● **Directions**
The data below should be printed in full, exactly, and without any of its images.

● **Material for this task**
□ □ □ □ □ □ □

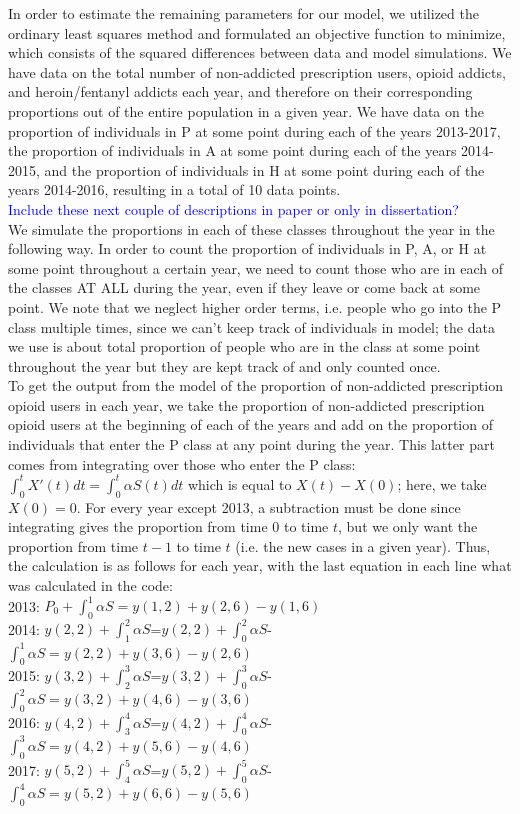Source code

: \documentclass[12pt]{article}
\begin{document}
In order to estimate the remaining parameters for our model, we utilized the ordinary least squares method and formulated an objective function to minimize, which consists of the squared differences between data and model simulations. We have data on the total number of non-addicted prescription users, opioid addicts, and heroin/fentanyl addicts each year, and therefore on their corresponding proportions out of the entire population in a given year. We have data on the proportion of individuals in P at some point during each of the years 2013-2017, the proportion of individuals in A at some point during each of the years 2014-2015, and the proportion of individuals in H at some point during each of the years 2014-2016, resulting in a total of 10 data points. \\

\textcolor{blue}{Include these next couple of descriptions in paper or only in dissertation?} \\
We simulate the proportions in each of these classes throughout the year in the following way. 
In order to count the proportion of individuals in P, A, or H at some point throughout a certain year, 
 we need to count those who are in each of the classes AT ALL during the year, even if they leave or come back at some point. We note that we neglect higher order terms, i.e. people who go into the P class multiple times, since we can't keep track of individuals in model; the data we use is about total proportion of people who are in the class at some point throughout the year but they are kept track of and only counted once. \\
  
To get the output from the model of the proportion of non-addicted prescription opioid users in each year, we take the proportion of non-addicted prescription opioid users at the beginning of each of the years and add on the proportion of individuals that enter the P class at any point during the year. This latter part comes from integrating over those who enter the P class: $\int_0^t X'(t)dt=\int_0^t \alpha S(t)dt$ which is equal to $X(t)-X(0)$; here, we take $X(0)=0.$ For every year except 2013, a subtraction must be done since integrating gives the proportion from time $0$ to time $t$, but we only want the proportion from time $t-1$ to time $t$ (i.e. the new cases in a given year). Thus, the calculation is as follows for each year, with the last equation in each line what was calculated in the code: \\
2013: $P_0 + \int_0^1 \alpha S = y(1,2)+y(2,6)-y(1,6)$ \\
2014: $y(2,2)+\int_1^2 \alpha S$=$y(2,2)+\int_0^2 \alpha S$- $\int_0^1 \alpha S=y(2,2)+y(3,6)-y(2,6)$ \\
2015: $y(3,2)+\int_2^3 \alpha S$=$y(3,2)+\int_0^3 \alpha S$- $\int_0^2 \alpha S=y(3,2)+y(4,6)-y(3,6)$ \\
2016: $y(4,2)+\int_3^4 \alpha S$=$y(4,2)+\int_0^4 \alpha S$- $\int_0^3 \alpha S=y(4,2)+y(5,6)-y(4,6)$ \\
2017: $y(5,2)+\int_4^5 \alpha S$=$y(5,2)+\int_0^5\alpha S$- $\int_0^4 \alpha S=y(5,2)+y(6,6)-y(5,6)$ \\
\end{document}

□ □ □ □ □ □ □

● **Task answer**
Source code

: \documentclass[12pt]{article}
\begin{document}
In order to estimate the remaining parameters for our model, we utilized the ordinary least squares method and formulated an objective function to minimize, which consists of the squared differences between data and model simulations. We have data on the total number of non-addicted prescription users, opioid addicts, and heroin/fentanyl addicts each year, and therefore on their corresponding proportions out of the entire population in a given year. We have data on the proportion of individuals in P at some point during each of the years 2013-2017, the proportion of individuals in A at some point during each of the years 2014-2015, and the proportion of individuals in H at some point during each of the years 2014-2016, resulting in a total of 10 data points. \\

\textcolor{blue}{Include these next couple of descriptions in paper or only in dissertation?} \\
We simulate the proportions in each of these classes throughout the year in the following way. 
In order to count the proportion of individuals in P, A, or H at some point throughout a certain year, 
 we need to count those who are in each of the classes AT ALL during the year, even if they leave or come back at some point. We note that we neglect higher order terms, i.e. people who go into the P class multiple times, since we can't keep track of individuals in model; the data we use is about total proportion of people who are in the class at some point throughout the year but they are kept track of and only counted once. \\
  
To get the output from the model of the proportion of non-addicted prescription opioid users in each year, we take the proportion of non-addicted prescription opioid users at the beginning of each of the years and add on the proportion of individuals that enter the P class at any point during the year. This latter part comes from integrating over those who enter the P class: $\int_0^t X'(t)dt=\int_0^t \alpha S(t)dt$ which is equal to $X(t)-X(0)$; here, we take $X(0)=0.$ For every year except 2013, a subtraction must be done since integrating gives the proportion from time $0$ to time $t$, but we only want the proportion from time $t-1$ to time $t$ (i.e. the new cases in a given year). Thus, the calculation is as follows for each year, with the last equation in each line what was calculated in the code: \\
2013: $P_0 + \int_0^1 \alpha S = y(1,2)+y(2,6)-y(1,6)$ \\
2014: $y(2,2)+\int_1^2 \alpha S$=$y(2,2)+\int_0^2 \alpha S$- $\int_0^1 \alpha S=y(2,2)+y(3,6)-y(2,6)$ \\
2015: $y(3,2)+\int_2^3 \alpha S$=$y(3,2)+\int_0^3 \alpha S$- $\int_0^2 \alpha S=y(3,2)+y(4,6)-y(3,6)$ \\
2016: $y(4,2)+\int_3^4 \alpha S$=$y(4,2)+\int_0^4 \alpha S$- $\int_0^3 \alpha S=y(4,2)+y(5,6)-y(4,6)$ \\
2017: $y(5,2)+\int_4^5 \alpha S$=$y(5,2)+\int_0^5\alpha S$- $\int_0^4 \alpha S=y(5,2)+y(6,6)-y(5,6)$ \\
\end{document}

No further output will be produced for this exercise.